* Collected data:
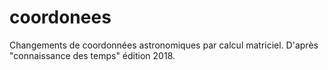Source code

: # coordonees
Changements de coordonnées astronomiques par calcul matriciel.
D'après "connaissance des temps" édition 2018.

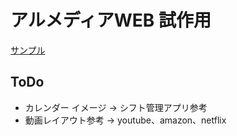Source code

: # アルメディアWEB 試作用
[サンプル](https://ken1127-dev.github.io/HTML_Try/ "サンプル")

## ToDo
- カレンダー イメージ → シフト管理アプリ参考
- 動画レイアウト参考 → youtube、amazon、netflix
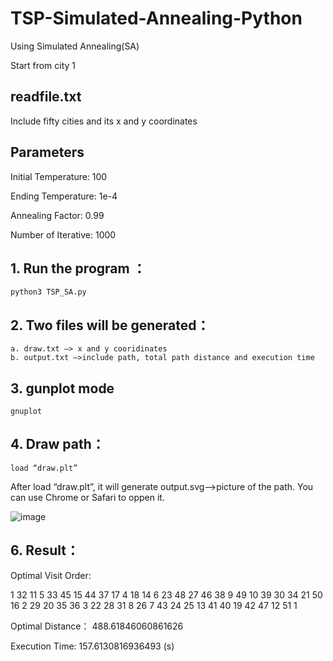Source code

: # TSP-Simulated-Annealing-Python

Using Simulated Annealing(SA) 

Start from city 1

## readfile.txt

Include fifty cities and its x and y coordinates

## Parameters

Initial Temperature: 100

Ending Temperature: 1e-4

Annealing Factor: 0.99

Number of Iterative: 1000


## 1. Run the program ：
	python3 TSP_SA.py

## 2. Two files will be generated：
 	a. draw.txt —> x and y cooridinates
	b. output.txt —>include path, total path distance and execution time

## 3. gunplot mode
	gnuplot

## 4. Draw path：
	load “draw.plt”
After load “draw.plt”, it will generate output.svg-->picture of the path. You can use Chrome or Safari to oppen it.

![image](https://github.com/tommy3713/tommy/blob/main/example.png)

## 6. Result：
Optimal Visit Order: 

1  32  11  5  33  45  15  44  37  17  4  18  14  6  23  48  27  46  38  9  49  10  39  30  34  21  50  16  2  29  20  35  36  3  22  28  31  8  26  7  43  24  25  13  41  40  19  42  47  12  51  1  

Optimal Distance：  488.61846060861626

Execution Time:  157.6130816936493  (s)
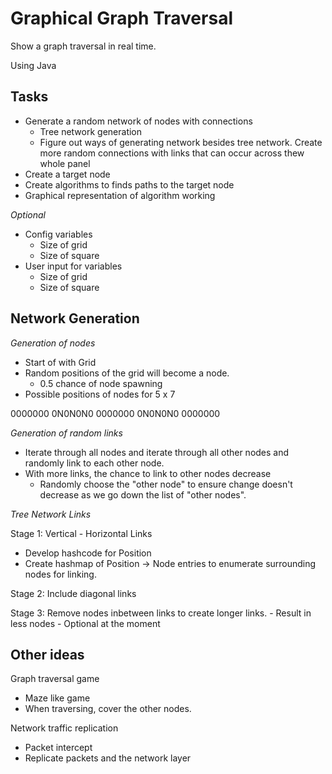 # Graphical Graph Traversal

Show a graph traversal in real time.

Using Java

## Tasks

- Generate a random network of nodes with connections
    - Tree network generation
    - Figure out ways of generating network besides tree network. Create more random connections with links that can occur across thew whole panel
- Create a target node
- Create algorithms to finds paths to the target node
- Graphical representation of algorithm working

*Optional*

- Config variables
    - Size of grid
    - Size of square
- User input for variables
    - Size of grid
    - Size of square

## Network Generation

*Generation of nodes*

- Start of with Grid
- Random positions of the grid will become a node.
    - 0.5 chance of node spawning
- Possible positions of nodes for 5 x 7

0000000
0N0N0N0
0000000
0N0N0N0
0000000

*Generation of random links*

- Iterate through all nodes and iterate through all other nodes and randomly link to each other node.
- With more links, the chance to link to other nodes decrease
    - Randomly choose the "other node" to ensure change doesn't decrease as we go down the list of "other nodes".

*Tree Network Links*

Stage 1: Vertical - Horizontal Links

- Develop hashcode for Position
- Create hashmap of Position -> Node entries to enumerate surrounding nodes for linking.

Stage 2: Include diagonal links

Stage 3: Remove nodes inbetween links to create longer links.
    - Result in less nodes
    - Optional at the moment


## Other ideas

Graph traversal game
- Maze like game
- When traversing, cover the other nodes.

Network traffic replication
- Packet intercept
- Replicate packets and the network layer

* ACTIVITY: Pictures are to be left out; the lines from the start of the records above through the line holding "Using Simulated Annealing(SA)" are to be returned exactly.

* ANSWER TO THE PROBLEM:
Source code

: # coordonees
Changements de coordonnées astronomiques par calcul matriciel.
D'après "connaissance des temps" édition 2018.

Source code

: # アルメディアWEB 試作用
[サンプル](https://ken1127-dev.github.io/HTML_Try/ "サンプル")

## ToDo
- カレンダー イメージ → シフト管理アプリ参考
- 動画レイアウト参考 → youtube、amazon、netflix
Source code

: # TSP-Simulated-Annealing-Python

Using Simulated Annealing(SA) 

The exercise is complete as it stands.